== What you should do ==
Take every line containing "order" out of the records.
=====
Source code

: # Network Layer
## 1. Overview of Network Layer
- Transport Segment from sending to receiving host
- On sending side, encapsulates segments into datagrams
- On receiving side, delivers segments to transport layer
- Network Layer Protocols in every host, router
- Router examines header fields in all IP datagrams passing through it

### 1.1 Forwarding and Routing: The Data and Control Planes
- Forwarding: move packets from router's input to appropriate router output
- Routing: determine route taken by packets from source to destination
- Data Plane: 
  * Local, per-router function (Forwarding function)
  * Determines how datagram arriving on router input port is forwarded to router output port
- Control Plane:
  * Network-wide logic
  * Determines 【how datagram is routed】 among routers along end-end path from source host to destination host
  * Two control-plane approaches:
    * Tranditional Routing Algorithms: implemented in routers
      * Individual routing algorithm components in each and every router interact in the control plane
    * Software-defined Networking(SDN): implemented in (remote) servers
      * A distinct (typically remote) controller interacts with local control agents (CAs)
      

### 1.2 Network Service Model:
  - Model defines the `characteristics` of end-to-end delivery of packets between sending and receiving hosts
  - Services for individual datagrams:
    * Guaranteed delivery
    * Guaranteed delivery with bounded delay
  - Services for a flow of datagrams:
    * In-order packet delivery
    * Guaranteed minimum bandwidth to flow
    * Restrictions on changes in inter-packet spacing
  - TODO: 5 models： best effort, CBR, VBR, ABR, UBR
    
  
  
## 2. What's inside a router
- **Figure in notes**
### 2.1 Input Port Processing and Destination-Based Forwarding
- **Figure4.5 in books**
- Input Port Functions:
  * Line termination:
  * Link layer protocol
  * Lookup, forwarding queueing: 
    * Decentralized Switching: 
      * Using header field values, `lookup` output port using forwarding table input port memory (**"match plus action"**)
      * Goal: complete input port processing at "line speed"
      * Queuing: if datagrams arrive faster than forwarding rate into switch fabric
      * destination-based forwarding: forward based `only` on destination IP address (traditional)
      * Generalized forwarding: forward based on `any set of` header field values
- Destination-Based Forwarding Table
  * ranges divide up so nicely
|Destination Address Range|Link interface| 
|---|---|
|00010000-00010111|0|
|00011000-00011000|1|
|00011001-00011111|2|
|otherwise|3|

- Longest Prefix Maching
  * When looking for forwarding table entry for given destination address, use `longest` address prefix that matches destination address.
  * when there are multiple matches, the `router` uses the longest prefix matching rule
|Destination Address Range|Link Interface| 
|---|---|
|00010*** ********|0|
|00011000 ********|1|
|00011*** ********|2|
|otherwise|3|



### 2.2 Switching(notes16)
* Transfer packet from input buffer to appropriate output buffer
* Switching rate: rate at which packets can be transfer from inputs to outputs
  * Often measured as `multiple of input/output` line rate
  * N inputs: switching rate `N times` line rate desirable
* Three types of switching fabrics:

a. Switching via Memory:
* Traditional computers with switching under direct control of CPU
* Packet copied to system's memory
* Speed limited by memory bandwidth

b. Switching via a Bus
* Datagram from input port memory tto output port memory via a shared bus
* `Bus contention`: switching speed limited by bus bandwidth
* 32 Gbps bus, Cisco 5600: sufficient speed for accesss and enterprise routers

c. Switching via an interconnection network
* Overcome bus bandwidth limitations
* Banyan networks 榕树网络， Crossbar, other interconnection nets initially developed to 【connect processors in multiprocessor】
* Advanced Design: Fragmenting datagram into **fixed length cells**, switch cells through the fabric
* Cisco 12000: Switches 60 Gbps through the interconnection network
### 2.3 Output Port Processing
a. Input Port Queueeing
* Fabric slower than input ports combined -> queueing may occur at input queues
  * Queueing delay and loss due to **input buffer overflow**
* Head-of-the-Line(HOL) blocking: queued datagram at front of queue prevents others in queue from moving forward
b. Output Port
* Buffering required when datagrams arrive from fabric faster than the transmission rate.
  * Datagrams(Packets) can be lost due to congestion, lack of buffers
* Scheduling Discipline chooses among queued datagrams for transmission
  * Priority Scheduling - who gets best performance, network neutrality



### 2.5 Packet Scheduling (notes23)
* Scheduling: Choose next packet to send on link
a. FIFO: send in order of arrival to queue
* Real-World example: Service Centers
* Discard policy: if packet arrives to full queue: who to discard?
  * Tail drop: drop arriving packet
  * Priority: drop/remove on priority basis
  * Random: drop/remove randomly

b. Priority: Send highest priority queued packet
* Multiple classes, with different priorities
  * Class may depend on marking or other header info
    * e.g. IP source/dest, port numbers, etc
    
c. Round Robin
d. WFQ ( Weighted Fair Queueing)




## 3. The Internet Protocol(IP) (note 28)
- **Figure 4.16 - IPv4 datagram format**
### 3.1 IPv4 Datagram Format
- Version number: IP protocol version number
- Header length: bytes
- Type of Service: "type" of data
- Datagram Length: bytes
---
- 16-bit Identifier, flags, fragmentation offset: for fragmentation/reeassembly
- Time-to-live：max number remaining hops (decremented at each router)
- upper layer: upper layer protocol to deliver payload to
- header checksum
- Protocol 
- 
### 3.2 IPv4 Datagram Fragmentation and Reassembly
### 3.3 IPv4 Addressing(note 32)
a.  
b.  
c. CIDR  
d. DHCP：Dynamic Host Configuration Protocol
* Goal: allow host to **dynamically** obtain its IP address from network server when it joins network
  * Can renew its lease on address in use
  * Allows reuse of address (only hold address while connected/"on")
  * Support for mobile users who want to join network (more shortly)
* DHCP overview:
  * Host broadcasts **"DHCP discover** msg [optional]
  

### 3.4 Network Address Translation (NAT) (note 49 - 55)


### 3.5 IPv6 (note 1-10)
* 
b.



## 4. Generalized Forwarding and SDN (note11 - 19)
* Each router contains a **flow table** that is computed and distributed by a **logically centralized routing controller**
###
=====
== Finished exercise ==
    * In-order packet delivery
a. FIFO: send in order of arrival to queue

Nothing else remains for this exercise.